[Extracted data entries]
##########

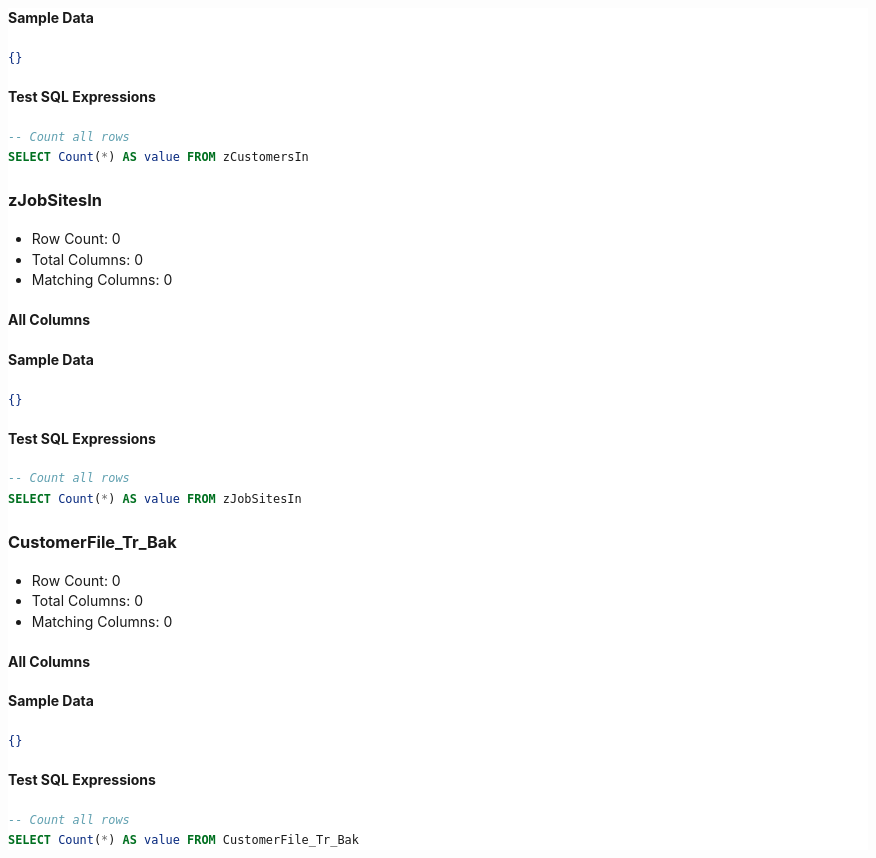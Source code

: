#### Sample Data

```json
{}
```

#### Test SQL Expressions

```sql
-- Count all rows
SELECT Count(*) AS value FROM zCustomersIn

```

### zJobSitesIn

- Row Count: 0
- Total Columns: 0
- Matching Columns: 0

#### All Columns



#### Sample Data

```json
{}
```

#### Test SQL Expressions

```sql
-- Count all rows
SELECT Count(*) AS value FROM zJobSitesIn

```

### CustomerFile_Tr_Bak

- Row Count: 0
- Total Columns: 0
- Matching Columns: 0

#### All Columns



#### Sample Data

```json
{}
```

#### Test SQL Expressions

```sql
-- Count all rows
SELECT Count(*) AS value FROM CustomerFile_Tr_Bak

```
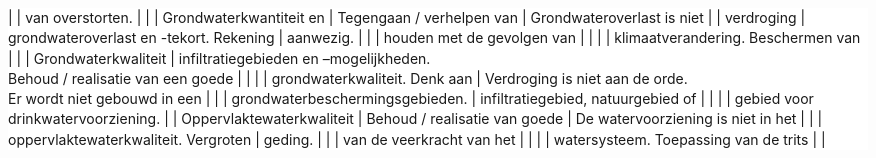 |                                        | van overstorten.                                                                                                                                                                                                                                                         |                                                                                                                                                   |
| Grondwaterkwantiteit en                | Tegengaan / verhelpen van                                                                                                                                                                                                                                                | Grondwateroverlast is niet                                                                                                                        |
| verdroging                             | grondwateroverlast en -tekort. Rekening                                                                                                                                                                                                                                  | aanwezig.                                                                                                                                         |
|                                        | houden met de gevolgen van                                                                                                                                                                                                                                               |                                                                                                                                                   |
|                                        | klimaatverandering. Beschermen van                                                                                                                                                                                                                                       |                                                                                                                                                   |
| Grondwaterkwaliteit                    | infiltratiegebieden en –mogelijkheden.<br>Behoud / realisatie van een goede                                                                                                                                                                                              |                                                                                                                                                   |
|                                        | grondwaterkwaliteit. Denk aan                                                                                                                                                                                                                                            | Verdroging is niet aan de orde.<br>Er wordt niet gebouwd in een                                                                                   |
|                                        | grondwaterbeschermingsgebieden.                                                                                                                                                                                                                                          | infiltratiegebied, natuurgebied of                                                                                                                |
|                                        |                                                                                                                                                                                                                                                                          | gebied voor drinkwatervoorziening.                                                                                                                |
| Oppervlaktewaterkwaliteit              | Behoud / realisatie van goede                                                                                                                                                                                                                                            | De watervoorziening is niet in het                                                                                                                |
|                                        | oppervlaktewaterkwaliteit. Vergroten                                                                                                                                                                                                                                     | geding.                                                                                                                                           |
|                                        | van de veerkracht van het                                                                                                                                                                                                                                                |                                                                                                                                                   |
|                                        | watersysteem. Toepassing van de trits                                                                                                                                                                                                                                    |                                                                                                                                                   |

##########

### [WORK REQUEST]
In repeating the lines above, keep the wording exact and leave every picture out.

### [RESPONSE TO THIS EXERCISE]
Source code

:#### Sample Data

```json
{}
```

#### Test SQL Expressions

```sql
-- Count all rows
SELECT Count(*) AS value FROM zCustomersIn

```

### zJobSitesIn

- Row Count: 0
- Total Columns: 0
- Matching Columns: 0

#### All Columns



#### Sample Data

```json
{}
```

#### Test SQL Expressions

```sql
-- Count all rows
SELECT Count(*) AS value FROM zJobSitesIn

```

### CustomerFile_Tr_Bak

- Row Count: 0
- Total Columns: 0
- Matching Columns: 0

#### All Columns



#### Sample Data

```json
{}
```

#### Test SQL Expressions

```sql
-- Count all rows
SELECT Count(*) AS value FROM CustomerFile_Tr_Bak

```
 |                                        | van overstorten.                                                                                                                                                                                                                                                         |                                                                                                                                                   |
| Grondwaterkwantiteit en                | Tegengaan / verhelpen van                                                                                                                                                                                                                                                | Grondwateroverlast is niet                                                                                                                        |
| verdroging                             | grondwateroverlast en -tekort. Rekening                                                                                                                                                                                                                                  | aanwezig.                                                                                                                                         |
|                                        | houden met de gevolgen van                                                                                                                                                                                                                                               |                                                                                                                                                   |
|                                        | klimaatverandering. Beschermen van                                                                                                                                                                                                                                       |                                                                                                                                                   |
| Grondwaterkwaliteit                    | infiltratiegebieden en –mogelijkheden.<br>Behoud / realisatie van een goede                                                                                                                                                                                              |                                                                                                                                                   |
|                                        | grondwaterkwaliteit. Denk aan                                                                                                                                                                                                                                            | Verdroging is niet aan de orde.<br>Er wordt niet gebouwd in een                                                                                   |
|                                        | grondwaterbeschermingsgebieden.                                                                                                                                                                                                                                          | infiltratiegebied, natuurgebied of                                                                                                                |
|                                        |                                                                                                                                                                                                                                                                          | gebied voor drinkwatervoorziening.                                                                                                                |
| Oppervlaktewaterkwaliteit              | Behoud / realisatie van goede                                                                                                                                                                                                                                            | De watervoorziening is niet in het                                                                                                                |
|                                        | oppervlaktewaterkwaliteit. Vergroten                                                                                                                                                                                                                                     | geding.                                                                                                                                           |
|                                        | van de veerkracht van het                                                                                                                                                                                                                                                |                                                                                                                                                   |
|                                        | watersysteem. Toepassing van de trits                                                                                                                                                                                                                                    |                                                                                                                                                   |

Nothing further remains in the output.